**Task to complete:** Take the entries below and write them out exactly, with each picture removed.

################

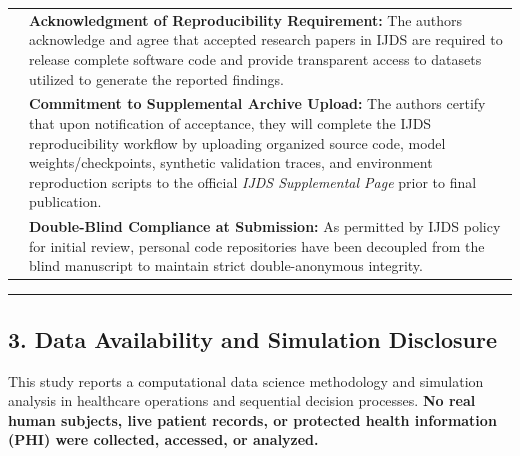\documentclass[11pt,letterpaper]{article}
\newcommand{\checkedbox}{%
  \begin{tikzpicture}[baseline=-0.35ex]%
    \draw[line width=0.8pt, draw=black!85, fill=black!2, rounded corners=0.8pt] (0,0) rectangle (0.33cm,0.33cm);%
    \draw[line width=1.15pt, draw=black!95, line cap=round, line join=round] (0.07cm,0.17cm) -- (0.13cm,0.08cm) -- (0.27cm,0.25cm);%
  \end{tikzpicture}%
}
\begin{document}
\vspace{3pt}
\begin{tabularx}{\textwidth}{@{}p{0.52cm} X@{}}
    \checkedbox & \textbf{Acknowledgment of Reproducibility Requirement:} The authors acknowledge and agree that accepted research papers in IJDS are required to release complete software code and provide transparent access to datasets utilized to generate the reported findings. \\
    \addlinespace[6pt]
    \checkedbox & \textbf{Commitment to Supplemental Archive Upload:} The authors certify that upon notification of acceptance, they will complete the IJDS reproducibility workflow by uploading organized source code, model weights/checkpoints, synthetic validation traces, and environment reproduction scripts to the official \textit{IJDS Supplemental Page} prior to final publication. \\
    \addlinespace[6pt]
    \checkedbox & \textbf{Double-Blind Compliance at Submission:} As permitted by IJDS policy for initial review, personal code repositories have been decoupled from the blind manuscript to maintain strict double-anonymous integrity. \\
\end{tabularx}

\vspace{4pt}
\hrule
\vspace{4pt}

\subsection*{3. Data Availability and Simulation Disclosure}

This study reports a computational data science methodology and simulation analysis in healthcare operations and sequential decision processes. \textbf{No real human subjects, live patient records, or protected health information (PHI) were collected, accessed, or analyzed.}
\end{document}
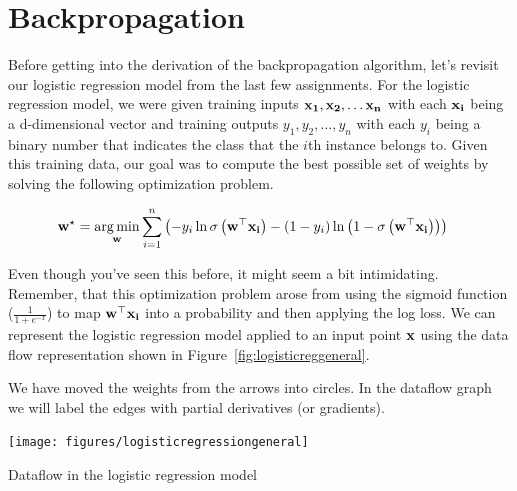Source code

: \documentclass[assignment06_Solutions]{subfiles}
\begin{document}
\section{Backpropagation}

Before getting into the derivation of the backpropagation algorithm, let's revisit our logistic regression model from the last few assignments.  For the logistic regression model, we were given training inputs $\mathbf{x_1}, \mathbf{x_2}, \ldots \mathbf{x_n}$ with each $\mathbf{x_i}$ being a d-dimensional vector and training outputs $y_1, y_2, \ldots, y_n$ with each $y_i$ being a binary number that indicates the class that the $i$th instance belongs to.  Given this training data, our goal was to compute the best possible set of weights by solving the following optimization problem.

\begin{align}
\mathbf{w^\star} &= \operatorname*{arg\,min}_{\mathbf{w}} \sum_{i=1}^n \left ( -y_i \ln \sigma\left (\mathbf{w}^\top \mathbf{x_i} \right) - (1-y_i) \ln \left ( 1 - \sigma\left (\mathbf{w}^\top \mathbf{x_i} \right) \right) \right)
\end{align}

Even though you've seen this before, it might seem a bit intimidating.  Remember, that this optimization problem arose from using the sigmoid function ($\frac{1}{1+e^{-x}}$) to map $\mathbf{w}^\top \mathbf{x_i}$ into a probability and then applying the log loss.  We can represent the logistic regression model applied to an input point $\mathbf{x}$ using the data flow representation shown in Figure~\ref{fig:logisticreggeneral}.
\begin{notice}
We have moved the weights from the arrows into circles.  In the dataflow graph we will label the edges with partial derivatives (or gradients).
\end{notice}
\begin{marginfigure}
\texttt{[image: figures/logisticregressiongeneral]}
\caption{Dataflow in the logistic regression model}\label{fig:logisticreggeneral}
\end{marginfigure}
\end{document}
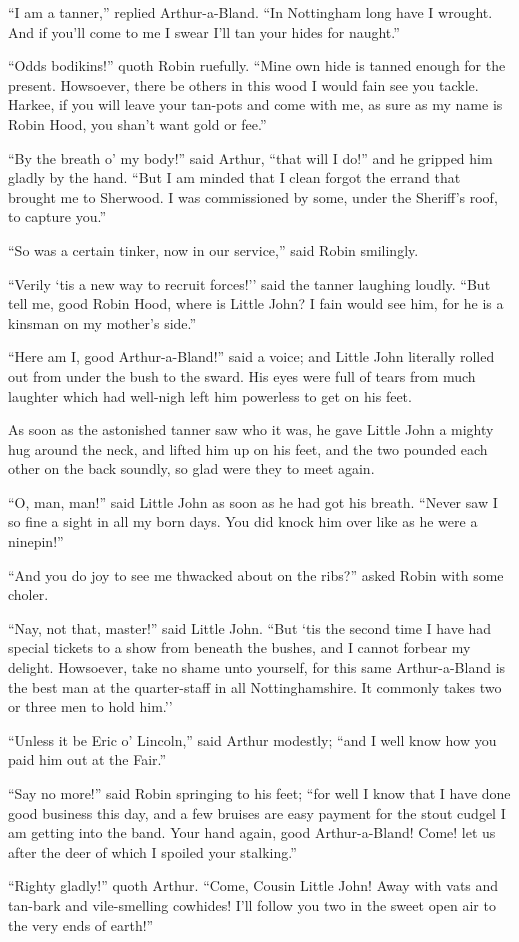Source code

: ``I am a tanner,'' replied Arthur-a-Bland. ``In Nottingham long have I
wrought. And if you'll come to me I swear I'll tan your hides for
naught.''

``Odds bodikins!'' quoth Robin ruefully. ``Mine own hide is tanned
enough for the present. Howsoever, there be others in this wood I would
fain see you tackle. Harkee, if you will leave your tan-pots and come
with me, as sure as my name is Robin Hood, you shan't want gold or
fee.''

``By the breath o' my body!'' said Arthur, ``that will I do!'' and he
gripped him gladly by the hand. ``But I am minded that I clean forgot
the errand that brought me to Sherwood. I was commissioned by some,
under the Sheriff's roof, to capture you.''

``So was a certain tinker, now in our service,'' said Robin smilingly.

``Verily `tis a new way to recruit forces!'' said the tanner laughing
loudly. ``But tell me, good Robin Hood, where is Little John? I fain
would see him, for he is a kinsman on my mother's side.''

``Here am I, good Arthur-a-Bland!'' said a voice; and Little John
literally rolled out from under the bush to the sward. His eyes were
full of tears from much laughter which had well-nigh left him powerless
to get on his feet.

As soon as the astonished tanner saw who it was, he gave Little John a
mighty hug around the neck, and lifted him up on his feet, and the two
pounded each other on the back soundly, so glad were they to meet again.

``O, man, man!'' said Little John as soon as he had got his breath.
``Never saw I so fine a sight in all my born days. You did knock him
over like as he were a ninepin!''

``And you do joy to see me thwacked about on the ribs?'' asked Robin
with some choler.

``Nay, not that, master!'' said Little John. ``But `tis the second time
I have had special tickets to a show from beneath the bushes, and I
cannot forbear my delight. Howsoever, take no shame unto yourself, for
this same Arthur-a-Bland is the best man at the quarter-staff in all
Nottinghamshire. It commonly takes two or three men to hold him.''

``Unless it be Eric o' Lincoln,'' said Arthur modestly; ``and I well
know how you paid him out at the Fair.''

``Say no more!'' said Robin springing to his feet; ``for well I know
that I have done good business this day, and a few bruises are easy
payment for the stout cudgel I am getting into the band. Your hand
again, good Arthur-a-Bland! Come! let us after the deer of which I
spoiled your stalking.''

``Righty gladly!'' quoth Arthur. ``Come, Cousin Little John! Away with
vats and tan-bark and vile-smelling cowhides! I'll follow you two in the
sweet open air to the very ends of earth!''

################

**Solution for this task:**
\documentclass[11pt,letterpaper]{article}
\newcommand{\checkedbox}{%
  \begin{tikzpicture}[baseline=-0.35ex]%
    \draw[line width=0.8pt, draw=black!85, fill=black!2, rounded corners=0.8pt] (0,0) rectangle (0.33cm,0.33cm);%
    \draw[line width=1.15pt, draw=black!95, line cap=round, line join=round] (0.07cm,0.17cm) -- (0.13cm,0.08cm) -- (0.27cm,0.25cm);%
  \end{tikzpicture}%
}
\begin{document}
\vspace{3pt}
\begin{tabularx}{\textwidth}{@{}p{0.52cm} X@{}}
    \checkedbox & \textbf{Acknowledgment of Reproducibility Requirement:} The authors acknowledge and agree that accepted research papers in IJDS are required to release complete software code and provide transparent access to datasets utilized to generate the reported findings. \\
    \addlinespace[6pt]
    \checkedbox & \textbf{Commitment to Supplemental Archive Upload:} The authors certify that upon notification of acceptance, they will complete the IJDS reproducibility workflow by uploading organized source code, model weights/checkpoints, synthetic validation traces, and environment reproduction scripts to the official \textit{IJDS Supplemental Page} prior to final publication. \\
    \addlinespace[6pt]
    \checkedbox & \textbf{Double-Blind Compliance at Submission:} As permitted by IJDS policy for initial review, personal code repositories have been decoupled from the blind manuscript to maintain strict double-anonymous integrity. \\
\end{tabularx}

\vspace{4pt}
\hrule
\vspace{4pt}

\subsection*{3. Data Availability and Simulation Disclosure}

This study reports a computational data science methodology and simulation analysis in healthcare operations and sequential decision processes. \textbf{No real human subjects, live patient records, or protected health information (PHI) were collected, accessed, or analyzed.}
\end{document}
Source code

: \documentclass[assignment06_Solutions]{subfiles}
\begin{document}
\section{Backpropagation}

Before getting into the derivation of the backpropagation algorithm, let's revisit our logistic regression model from the last few assignments.  For the logistic regression model, we were given training inputs $\mathbf{x_1}, \mathbf{x_2}, \ldots \mathbf{x_n}$ with each $\mathbf{x_i}$ being a d-dimensional vector and training outputs $y_1, y_2, \ldots, y_n$ with each $y_i$ being a binary number that indicates the class that the $i$th instance belongs to.  Given this training data, our goal was to compute the best possible set of weights by solving the following optimization problem.

\begin{align}
\mathbf{w^\star} &= \operatorname*{arg\,min}_{\mathbf{w}} \sum_{i=1}^n \left ( -y_i \ln \sigma\left (\mathbf{w}^\top \mathbf{x_i} \right) - (1-y_i) \ln \left ( 1 - \sigma\left (\mathbf{w}^\top \mathbf{x_i} \right) \right) \right)
\end{align}

Even though you've seen this before, it might seem a bit intimidating.  Remember, that this optimization problem arose from using the sigmoid function ($\frac{1}{1+e^{-x}}$) to map $\mathbf{w}^\top \mathbf{x_i}$ into a probability and then applying the log loss.  We can represent the logistic regression model applied to an input point $\mathbf{x}$ using the data flow representation shown in Figure~\ref{fig:logisticreggeneral}.
\begin{notice}
We have moved the weights from the arrows into circles.  In the dataflow graph we will label the edges with partial derivatives (or gradients).
\end{notice}
\begin{marginfigure}
\texttt{[image: figures/logisticregressiongeneral]}
\caption{Dataflow in the logistic regression model}\label{fig:logisticreggeneral}
\end{marginfigure}
\end{document}
Source code

: ``I am a tanner,'' replied Arthur-a-Bland. ``In Nottingham long have I
wrought. And if you'll come to me I swear I'll tan your hides for
naught.''

``Odds bodikins!'' quoth Robin ruefully. ``Mine own hide is tanned
enough for the present. Howsoever, there be others in this wood I would
fain see you tackle. Harkee, if you will leave your tan-pots and come
with me, as sure as my name is Robin Hood, you shan't want gold or
fee.''

``By the breath o' my body!'' said Arthur, ``that will I do!'' and he
gripped him gladly by the hand. ``But I am minded that I clean forgot
the errand that brought me to Sherwood. I was commissioned by some,
under the Sheriff's roof, to capture you.''

``So was a certain tinker, now in our service,'' said Robin smilingly.

``Verily `tis a new way to recruit forces!'' said the tanner laughing
loudly. ``But tell me, good Robin Hood, where is Little John? I fain
would see him, for he is a kinsman on my mother's side.''

``Here am I, good Arthur-a-Bland!'' said a voice; and Little John
literally rolled out from under the bush to the sward. His eyes were
full of tears from much laughter which had well-nigh left him powerless
to get on his feet.

As soon as the astonished tanner saw who it was, he gave Little John a
mighty hug around the neck, and lifted him up on his feet, and the two
pounded each other on the back soundly, so glad were they to meet again.

``O, man, man!'' said Little John as soon as he had got his breath.
``Never saw I so fine a sight in all my born days. You did knock him
over like as he were a ninepin!''

``And you do joy to see me thwacked about on the ribs?'' asked Robin
with some choler.

``Nay, not that, master!'' said Little John. ``But `tis the second time
I have had special tickets to a show from beneath the bushes, and I
cannot forbear my delight. Howsoever, take no shame unto yourself, for
this same Arthur-a-Bland is the best man at the quarter-staff in all
Nottinghamshire. It commonly takes two or three men to hold him.''

``Unless it be Eric o' Lincoln,'' said Arthur modestly; ``and I well
know how you paid him out at the Fair.''

``Say no more!'' said Robin springing to his feet; ``for well I know
that I have done good business this day, and a few bruises are easy
payment for the stout cudgel I am getting into the band. Your hand
again, good Arthur-a-Bland! Come! let us after the deer of which I
spoiled your stalking.''

``Righty gladly!'' quoth Arthur. ``Come, Cousin Little John! Away with
vats and tan-bark and vile-smelling cowhides! I'll follow you two in the
sweet open air to the very ends of earth!''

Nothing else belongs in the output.